Chapter 19

Internals of ggplot2

Author

Aditya Dahiya

Published

September 26, 2024

This chapter has no exercises. So, I will try to summarize some concepts using mermaid flowcharts in Quarto

19.1 The ggplot2 Plot Rendering Process

This Figure 1 illustrates the 5 key steps involved in rendering a ggplot2 object into an image, generated using Quarto’s native support for mermaid diagrams. (Credits: Code help from ChatGPT also.)

Code
flowchart TD
    A["1. Create ggplot object"] --> B["2. ggplot_build(): Prepare data for each layer"]
    B --> C["3. ggplot_gtable(): Convert data to graphical elements (gtable)"]
    C --> D["4. grid::grid.newpage(): Create new image page"]
    D --> E["5. grid::grid.draw(): Draw gtable on the image"]

flowchart TD
    A["1. Create ggplot object"] --> B["2. ggplot_build(): Prepare data for each layer"]
    B --> C["3. ggplot_gtable(): Convert data to graphical elements (gtable)"]
    C --> D["4. grid::grid.newpage(): Create new image page"]
    D --> E["5. grid::grid.draw(): Draw gtable on the image"]

Figure 1: A flowchart with 5 steps on how ggplot2 object is actually drawn into a graphic.

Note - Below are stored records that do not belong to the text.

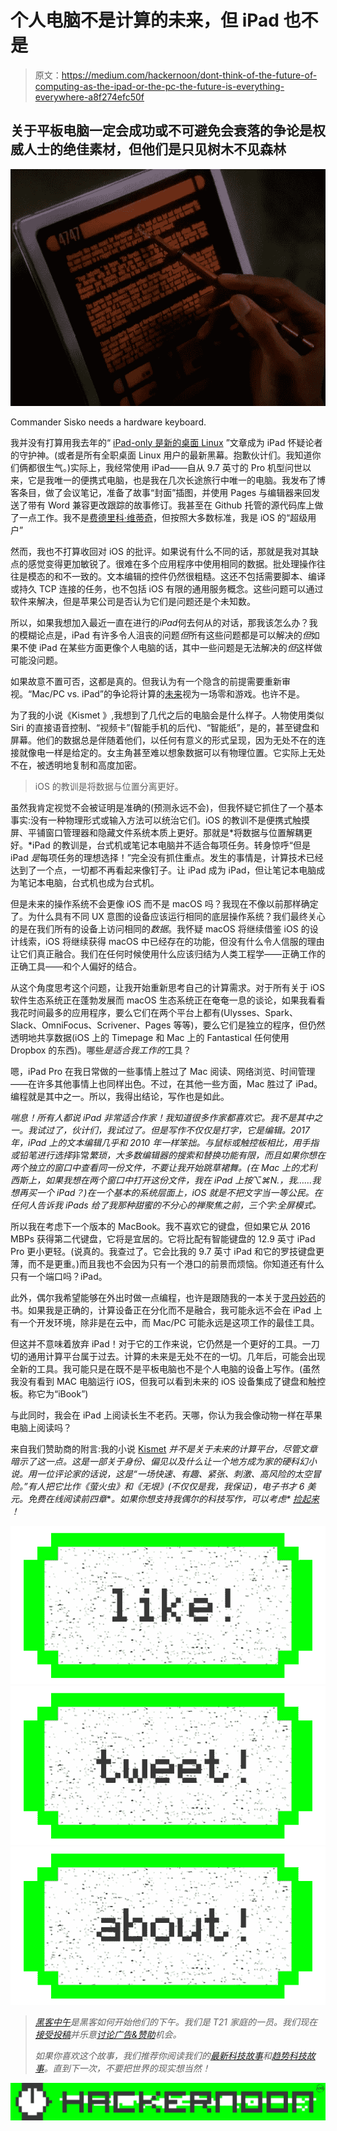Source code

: # 个人电脑不是计算的未来，但 iPad 也不是

> 原文：<https://medium.com/hackernoon/dont-think-of-the-future-of-computing-as-the-ipad-or-the-pc-the-future-is-everything-everywhere-a8f274efc50f>

## 关于平板电脑一定会成功或不可避免会衰落的争论是权威人士的绝佳素材，但他们是只见树木不见森林

![](img/00ace3cbcc950af87be8f6d293b2d8de.png)

Commander Sisko needs a hardware keyboard.

我并没有打算用我去年的“ [iPad-only 是新的桌面 Linux](/@chipotlecoyote/ipad-only-is-the-new-desktop-linux-de88b61b6d99#.3ptdrkhvv) ”文章成为 iPad 怀疑论者的守护神。(或者是所有全职桌面 Linux 用户的最新黑幕。抱歉伙计们。我知道你们俩都很生气。)实际上，我经常使用 iPad——自从 9.7 英寸的 Pro 机型问世以来，它是我唯一的便携式电脑，也是我在几次长途旅行中唯一的电脑。我发布了博客条目，做了会议笔记，准备了故事“封面”插图，并使用 Pages 与编辑器来回发送了带有 Word 兼容更改跟踪的故事修订。我甚至在 Github 托管的源代码库上做了一点工作。我不是[费德里科·维蒂奇](https://www.macstories.net/about/)，但按照大多数标准，我是 iOS 的“超级用户”

然而，我也不打算收回对 iOS 的批评。如果说有什么不同的话，那就是我对其缺点的感觉变得更加敏锐了。很难在多个应用程序中使用相同的数据。批处理操作往往是模态的和不一致的。文本编辑的控件仍然很粗糙。这还不包括需要脚本、编译或持久 TCP 连接的任务，也不包括 iOS 有限的通用服务概念。这些问题可以通过软件来解决，但是苹果公司是否认为它们是问题还是个未知数。

所以，如果我想加入最近一直在进行的*iPad*何去何从的对话，那我该怎么办？我的模糊论点是，iPad 有许多令人沮丧的问题*但*所有这些问题都是可以解决的*但*如果不使 iPad 在某些方面更像个人电脑的话，其中一些问题是无法解决的*但*这样做可能没问题。

如果故意不置可否，这都是真的。但我认为有一个隐含的前提需要重新审视。“Mac/PC vs. iPad”的争论将计算的[未来](https://hackernoon.com/tagged/future)视为一场零和游戏。也许不是。

为了我的小说《Kismet 》,我想到了几代之后的电脑会是什么样子。人物使用类似 Siri 的直接语音控制、“视频卡”(智能手机的后代)、“智能纸”，是的，甚至键盘和屏幕。他们的数据总是伴随着他们，以任何有意义的形式呈现，因为无处不在的连接就像电一样是给定的。女主角甚至难以想象数据可以有物理位置。它实际上无处不在，被透明地复制和高度加密。

> iOS 的教训是将数据与位置分离更好。

虽然我肯定视觉不会被证明是准确的(预测永远不会)，但我怀疑它抓住了一个基本事实:没有一种物理形式或输入方法可以统治它们。iOS 的教训不是便携式触摸屏、平铺窗口管理器和隐藏文件系统本质上更好。那就是*将数据与位置解耦更好。*iPad 的教训是，台式机或笔记本电脑并不适合每项任务。转身惊呼“但是 iPad *是*每项任务的理想选择！”完全没有抓住重点。发生的事情是，计算技术已经达到了一个点，一切都不再看起来像钉子。让 iPad 成为 iPad，但让笔记本电脑成为笔记本电脑，台式机也成为台式机。

但是未来的操作系统不会更像 iOS 而不是 macOS 吗？我现在不像以前那样确定了。为什么具有不同 UX 意图的设备应该运行相同的底层操作系统？我们最终关心的是在我们所有的设备上访问相同的*数据*。我怀疑 macOS 将继续借鉴 iOS 的设计线索，iOS 将继续获得 macOS 中已经存在的功能，但没有什么令人信服的理由让它们真正融合。我们在任何时候使用什么应该归结为人类工程学——正确工作的正确工具——和个人偏好的结合。

从这个角度思考这个问题，让我开始重新思考自己的计算需求。对于所有关于 iOS 软件生态系统正在蓬勃发展而 macOS 生态系统正在奄奄一息的谈论，如果我看看我花时间最多的应用程序，要么它们在两个平台上都有(Ulysses、Spark、Slack、OmniFocus、Scrivener、Pages 等等)，要么它们是独立的程序，但仍然透明地共享数据(iOS 上的 Timepage 和 Mac 上的 Fantastical 任何使用 Dropbox 的东西)。哪些*是适合我工作的*工具？

嗯，iPad Pro 在我日常做的一些事情上胜过了 Mac 阅读、网络浏览、时间管理——在许多其他事情上也同样出色。不过，在其他一些方面，Mac 胜过了 iPad。编程就是其中之一。所以，我得出结论，写作也是如此。

*喘息！所有人都说 iPad 非常适合作家！*我知道很多作家都喜欢它。我不是其中之一。我试过了，伙计们，我试过了。但是写作不仅仅是打字，它是*编辑。2017 年，iPad 上的文本编辑几乎和 2010 年一样笨拙。与鼠标或触控板相比，用手指或铅笔进行选择*非常*繁琐，大多数编辑器的搜索和替换功能有限，而且如果你想在两个独立的窗口中查看同一份文件，不要让我开始跳草裙舞。(在 Mac 上的尤利西斯上，如果我想在两个窗口中打开这份文件，我在 iPad 上按⌥⌘N.，我……我想再买一个 iPad？)在一个基本的系统层面上，iOS 就是不把文字当一等公民。在任何人告诉我 iPads 给了我那种甜蜜的不分心的禅聚焦之前，三个字:全屏模式。*

所以我在考虑下一个版本的 MacBook。我不喜欢它的键盘，但如果它从 2016 MBPs 获得第二代键盘，它将是宜居的。它将比配有智能键盘的 12.9 英寸 iPad Pro 更小更轻。(说真的。我查过了。它会比我的 9.7 英寸 iPad 和它的罗技键盘更薄，而不是更重。)而且我也不会因为只有一个港口的前景而烦恼。你知道还有什么只有一个端口吗？iPad。

此外，偶尔我希望能够在外出时做一点编程，也许是跟随我的一本关于[灵丹妙药](http://elixir-lang.org)的书。如果我是正确的，计算设备正在分化而不是融合，我可能永远不会在 iPad 上有一个开发环境，除非是在云中，而 Mac/PC 可能永远是这项工作的最佳工具。

但这并不意味着放弃 iPad！对于它的工作来说，它仍然是一个更好的工具。一刀切的通用计算平台属于过去。计算的未来是无处不在的一切。几年后，可能会出现全新的工具。我可能只是在既不是平板电脑也不是个人电脑的设备上写作。(虽然我没有看到 MAC 电脑运行 iOS，但我可以看到未来的 iOS 设备集成了键盘和触控板。称它为“iBook”)

与此同时，我会在 iPad 上阅读长生不老药。天哪，你认为我会像动物一样在苹果电脑上阅读吗？

来自我们赞助商的附言:我的小说 [Kismet](https://www.amazon.com/dp/B01MY02OXB/?tag=coyotrac20) *并不是关于未来的计算平台，尽管文章暗示了这一点。这是一部关于身份、偏见以及什么让一个地方成为家的硬科幻小说。用一位评论家的话说，这是“一场快速、有趣、紧张、刺激、高风险的太空冒险。”有人把它比作《萤火虫》和《无垠》(不仅仅是我，我保证)，电子书才 6 美元。免费在线阅读前四章*[](http://cprints.ranea.org/kismet/)**。如果你想支持我偶尔的科技写作，可以考虑* [*捡起来*](https://www.amazon.com/dp/B01MY02OXB/?tag=coyotrac20) *！**

*[![](img/50ef4044ecd4e250b5d50f368b775d38.png)](http://bit.ly/HackernoonFB)**[![](img/979d9a46439d5aebbdcdca574e21dc81.png)](https://goo.gl/k7XYbx)**[![](img/2930ba6bd2c12218fdbbf7e02c8746ff.png)](https://goo.gl/4ofytp)*

> *[黑客中午](http://bit.ly/Hackernoon)是黑客如何开始他们的下午。我们是 T21 家庭的一员。我们现在[接受投稿](http://bit.ly/hackernoonsubmission)并乐意[讨论广告&赞助](mailto:partners@amipublications.com)机会。*
> 
> *如果你喜欢这个故事，我们推荐你阅读我们的[最新科技故事](http://bit.ly/hackernoonlatestt)和[趋势科技故事](https://hackernoon.com/trending)。直到下一次，不要把世界的现实想当然！*

*![](img/be0ca55ba73a573dce11effb2ee80d56.png)*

19.2 Steps in the ggplot2 Build Process:

  • Data Preparation:
    • ggplot_build() starts by preparing data for each layer of the plot.
    • Each layer can provide its own data, inherit the global data, or use a function to generate data.
    • The data is passed through the plot’s layout, which organizes coordinate systems and facets (different sections of the plot).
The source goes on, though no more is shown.